───── Extracted information ─────

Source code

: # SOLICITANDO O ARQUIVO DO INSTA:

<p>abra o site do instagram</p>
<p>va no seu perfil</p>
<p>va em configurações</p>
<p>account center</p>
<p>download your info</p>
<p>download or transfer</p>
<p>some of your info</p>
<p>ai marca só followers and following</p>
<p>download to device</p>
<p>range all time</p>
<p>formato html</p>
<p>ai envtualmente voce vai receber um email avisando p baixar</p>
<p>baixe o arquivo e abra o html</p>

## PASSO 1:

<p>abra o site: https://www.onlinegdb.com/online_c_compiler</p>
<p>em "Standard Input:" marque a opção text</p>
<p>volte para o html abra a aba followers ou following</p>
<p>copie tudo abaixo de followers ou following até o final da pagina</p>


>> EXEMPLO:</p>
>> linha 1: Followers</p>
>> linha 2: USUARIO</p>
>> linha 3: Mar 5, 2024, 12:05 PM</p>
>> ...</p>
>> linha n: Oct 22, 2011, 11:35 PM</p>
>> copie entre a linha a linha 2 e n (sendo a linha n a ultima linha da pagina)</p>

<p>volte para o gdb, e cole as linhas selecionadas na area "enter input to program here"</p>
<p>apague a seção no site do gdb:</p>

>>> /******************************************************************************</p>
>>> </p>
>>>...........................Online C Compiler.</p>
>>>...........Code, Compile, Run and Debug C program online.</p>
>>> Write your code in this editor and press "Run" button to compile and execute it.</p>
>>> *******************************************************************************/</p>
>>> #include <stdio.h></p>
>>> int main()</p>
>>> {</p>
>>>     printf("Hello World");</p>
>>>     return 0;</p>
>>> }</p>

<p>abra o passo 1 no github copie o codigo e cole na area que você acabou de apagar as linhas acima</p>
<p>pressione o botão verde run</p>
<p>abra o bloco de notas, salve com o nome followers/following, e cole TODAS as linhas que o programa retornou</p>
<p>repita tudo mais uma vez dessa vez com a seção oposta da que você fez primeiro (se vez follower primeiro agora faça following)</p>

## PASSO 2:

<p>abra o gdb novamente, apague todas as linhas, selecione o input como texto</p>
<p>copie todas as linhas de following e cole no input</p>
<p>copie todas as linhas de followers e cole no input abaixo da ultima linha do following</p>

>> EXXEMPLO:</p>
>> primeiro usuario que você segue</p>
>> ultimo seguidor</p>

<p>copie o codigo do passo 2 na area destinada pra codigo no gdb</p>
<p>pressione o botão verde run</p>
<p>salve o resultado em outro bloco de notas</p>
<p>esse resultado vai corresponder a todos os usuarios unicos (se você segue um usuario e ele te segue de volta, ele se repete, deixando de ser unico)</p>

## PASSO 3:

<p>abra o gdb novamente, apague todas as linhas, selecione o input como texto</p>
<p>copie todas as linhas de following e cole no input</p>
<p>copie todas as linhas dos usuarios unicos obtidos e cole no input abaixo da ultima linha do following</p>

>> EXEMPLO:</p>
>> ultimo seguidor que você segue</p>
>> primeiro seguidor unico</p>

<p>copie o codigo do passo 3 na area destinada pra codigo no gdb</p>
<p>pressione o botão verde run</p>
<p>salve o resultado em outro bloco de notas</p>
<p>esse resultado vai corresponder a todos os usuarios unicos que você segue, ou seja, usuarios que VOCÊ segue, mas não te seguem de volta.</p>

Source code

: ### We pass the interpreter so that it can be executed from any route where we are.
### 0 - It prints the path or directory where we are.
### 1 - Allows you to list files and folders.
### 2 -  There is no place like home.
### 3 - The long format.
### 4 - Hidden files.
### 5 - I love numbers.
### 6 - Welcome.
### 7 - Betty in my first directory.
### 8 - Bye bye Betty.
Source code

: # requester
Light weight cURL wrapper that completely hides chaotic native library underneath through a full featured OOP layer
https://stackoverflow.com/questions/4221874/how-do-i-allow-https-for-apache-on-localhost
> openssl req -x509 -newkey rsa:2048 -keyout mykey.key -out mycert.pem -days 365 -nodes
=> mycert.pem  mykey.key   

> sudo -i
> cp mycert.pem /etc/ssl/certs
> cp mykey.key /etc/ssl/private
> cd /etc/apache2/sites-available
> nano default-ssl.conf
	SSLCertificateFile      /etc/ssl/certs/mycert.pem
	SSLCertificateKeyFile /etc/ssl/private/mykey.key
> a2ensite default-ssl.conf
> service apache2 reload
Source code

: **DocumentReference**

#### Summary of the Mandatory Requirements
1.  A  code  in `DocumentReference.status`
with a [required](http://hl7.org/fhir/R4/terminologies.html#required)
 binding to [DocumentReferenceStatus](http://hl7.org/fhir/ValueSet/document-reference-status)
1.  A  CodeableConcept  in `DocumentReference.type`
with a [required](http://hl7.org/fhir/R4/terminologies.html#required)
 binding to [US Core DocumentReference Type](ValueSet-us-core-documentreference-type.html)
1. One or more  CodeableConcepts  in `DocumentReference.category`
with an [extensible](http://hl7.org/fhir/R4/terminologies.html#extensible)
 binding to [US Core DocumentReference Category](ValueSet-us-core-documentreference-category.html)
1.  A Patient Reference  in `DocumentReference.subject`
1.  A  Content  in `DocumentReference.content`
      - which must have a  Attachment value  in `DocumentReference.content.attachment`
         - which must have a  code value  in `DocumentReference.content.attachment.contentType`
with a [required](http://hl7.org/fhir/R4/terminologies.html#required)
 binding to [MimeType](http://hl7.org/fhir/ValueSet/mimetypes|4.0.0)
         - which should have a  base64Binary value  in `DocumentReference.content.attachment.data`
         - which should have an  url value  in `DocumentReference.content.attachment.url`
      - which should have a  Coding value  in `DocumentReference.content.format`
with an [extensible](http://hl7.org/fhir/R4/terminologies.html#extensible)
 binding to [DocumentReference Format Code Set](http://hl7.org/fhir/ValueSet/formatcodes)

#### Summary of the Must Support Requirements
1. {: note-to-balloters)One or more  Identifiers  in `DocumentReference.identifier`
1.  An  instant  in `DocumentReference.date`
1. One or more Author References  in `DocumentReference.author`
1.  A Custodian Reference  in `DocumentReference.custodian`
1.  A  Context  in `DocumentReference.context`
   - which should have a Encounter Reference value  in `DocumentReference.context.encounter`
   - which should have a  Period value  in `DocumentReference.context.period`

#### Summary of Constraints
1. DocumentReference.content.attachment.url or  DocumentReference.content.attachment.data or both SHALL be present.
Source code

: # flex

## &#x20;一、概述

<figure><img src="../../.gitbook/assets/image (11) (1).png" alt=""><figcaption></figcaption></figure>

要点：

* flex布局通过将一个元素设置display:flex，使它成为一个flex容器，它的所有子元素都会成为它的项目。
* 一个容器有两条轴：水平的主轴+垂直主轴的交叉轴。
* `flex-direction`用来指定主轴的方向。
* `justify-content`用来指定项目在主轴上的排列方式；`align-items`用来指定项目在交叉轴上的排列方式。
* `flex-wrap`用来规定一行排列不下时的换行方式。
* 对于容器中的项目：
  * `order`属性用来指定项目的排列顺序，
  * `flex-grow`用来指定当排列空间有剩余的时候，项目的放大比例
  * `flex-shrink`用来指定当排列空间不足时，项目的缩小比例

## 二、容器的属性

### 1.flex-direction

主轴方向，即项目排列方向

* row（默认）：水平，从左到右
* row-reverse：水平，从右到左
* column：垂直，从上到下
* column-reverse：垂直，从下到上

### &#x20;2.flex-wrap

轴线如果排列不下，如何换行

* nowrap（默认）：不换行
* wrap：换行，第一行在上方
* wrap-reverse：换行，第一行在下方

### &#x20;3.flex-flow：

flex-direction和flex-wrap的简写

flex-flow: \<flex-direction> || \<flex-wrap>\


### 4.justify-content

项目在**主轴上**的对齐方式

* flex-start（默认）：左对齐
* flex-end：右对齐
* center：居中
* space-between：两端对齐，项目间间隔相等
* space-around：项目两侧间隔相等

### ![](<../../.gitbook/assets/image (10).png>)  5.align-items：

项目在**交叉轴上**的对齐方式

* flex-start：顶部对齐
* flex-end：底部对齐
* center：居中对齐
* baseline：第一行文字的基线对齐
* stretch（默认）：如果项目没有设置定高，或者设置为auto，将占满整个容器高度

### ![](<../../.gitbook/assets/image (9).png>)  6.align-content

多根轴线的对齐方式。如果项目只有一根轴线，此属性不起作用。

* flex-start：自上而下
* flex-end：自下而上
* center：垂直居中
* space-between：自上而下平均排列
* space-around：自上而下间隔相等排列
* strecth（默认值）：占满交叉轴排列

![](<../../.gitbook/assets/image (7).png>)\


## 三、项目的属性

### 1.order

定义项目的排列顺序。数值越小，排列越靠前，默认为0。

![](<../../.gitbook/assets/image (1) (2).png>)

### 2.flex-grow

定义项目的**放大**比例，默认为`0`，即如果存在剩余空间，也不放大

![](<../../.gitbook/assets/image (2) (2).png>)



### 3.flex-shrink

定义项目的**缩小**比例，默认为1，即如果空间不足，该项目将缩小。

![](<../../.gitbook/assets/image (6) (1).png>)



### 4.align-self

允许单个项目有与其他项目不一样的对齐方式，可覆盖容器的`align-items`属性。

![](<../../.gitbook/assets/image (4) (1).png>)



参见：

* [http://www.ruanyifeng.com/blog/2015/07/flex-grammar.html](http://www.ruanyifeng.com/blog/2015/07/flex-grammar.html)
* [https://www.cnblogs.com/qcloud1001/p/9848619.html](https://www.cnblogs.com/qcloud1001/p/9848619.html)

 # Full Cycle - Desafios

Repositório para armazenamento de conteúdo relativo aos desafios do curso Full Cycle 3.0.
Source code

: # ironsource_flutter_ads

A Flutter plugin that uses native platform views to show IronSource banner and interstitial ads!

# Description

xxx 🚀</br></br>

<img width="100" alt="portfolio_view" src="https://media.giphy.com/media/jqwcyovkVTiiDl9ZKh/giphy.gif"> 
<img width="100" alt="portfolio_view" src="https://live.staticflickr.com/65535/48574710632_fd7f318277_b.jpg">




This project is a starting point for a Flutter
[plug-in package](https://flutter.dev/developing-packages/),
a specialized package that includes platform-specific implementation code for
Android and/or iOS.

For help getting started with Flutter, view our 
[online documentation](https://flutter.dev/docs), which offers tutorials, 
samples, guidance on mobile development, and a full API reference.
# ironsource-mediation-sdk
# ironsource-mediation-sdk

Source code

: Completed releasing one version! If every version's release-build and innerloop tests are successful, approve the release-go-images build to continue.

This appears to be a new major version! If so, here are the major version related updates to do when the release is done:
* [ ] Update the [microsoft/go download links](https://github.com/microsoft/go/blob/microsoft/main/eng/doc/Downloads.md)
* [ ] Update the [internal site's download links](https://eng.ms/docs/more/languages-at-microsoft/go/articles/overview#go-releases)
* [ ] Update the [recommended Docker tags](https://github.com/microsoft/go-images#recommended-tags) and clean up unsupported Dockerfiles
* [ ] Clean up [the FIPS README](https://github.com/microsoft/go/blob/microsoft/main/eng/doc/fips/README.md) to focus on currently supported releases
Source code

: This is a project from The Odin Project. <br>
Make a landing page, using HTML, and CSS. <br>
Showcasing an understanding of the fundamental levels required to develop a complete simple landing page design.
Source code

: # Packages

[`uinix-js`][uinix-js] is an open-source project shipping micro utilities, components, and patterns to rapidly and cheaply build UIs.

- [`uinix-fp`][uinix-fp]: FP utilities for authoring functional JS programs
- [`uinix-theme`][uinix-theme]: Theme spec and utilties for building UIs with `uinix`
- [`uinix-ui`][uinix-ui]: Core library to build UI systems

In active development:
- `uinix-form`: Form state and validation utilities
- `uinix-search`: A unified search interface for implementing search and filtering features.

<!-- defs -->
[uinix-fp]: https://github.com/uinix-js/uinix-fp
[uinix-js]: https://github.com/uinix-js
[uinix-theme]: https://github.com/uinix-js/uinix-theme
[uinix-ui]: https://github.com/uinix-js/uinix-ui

─────

Task brief: Scan the lines above, and whenever one holds the string "seguidor", copy it.

Output for this task:
>> ultimo seguidor</p>
>> ultimo seguidor que você segue</p>
>> primeiro seguidor unico</p>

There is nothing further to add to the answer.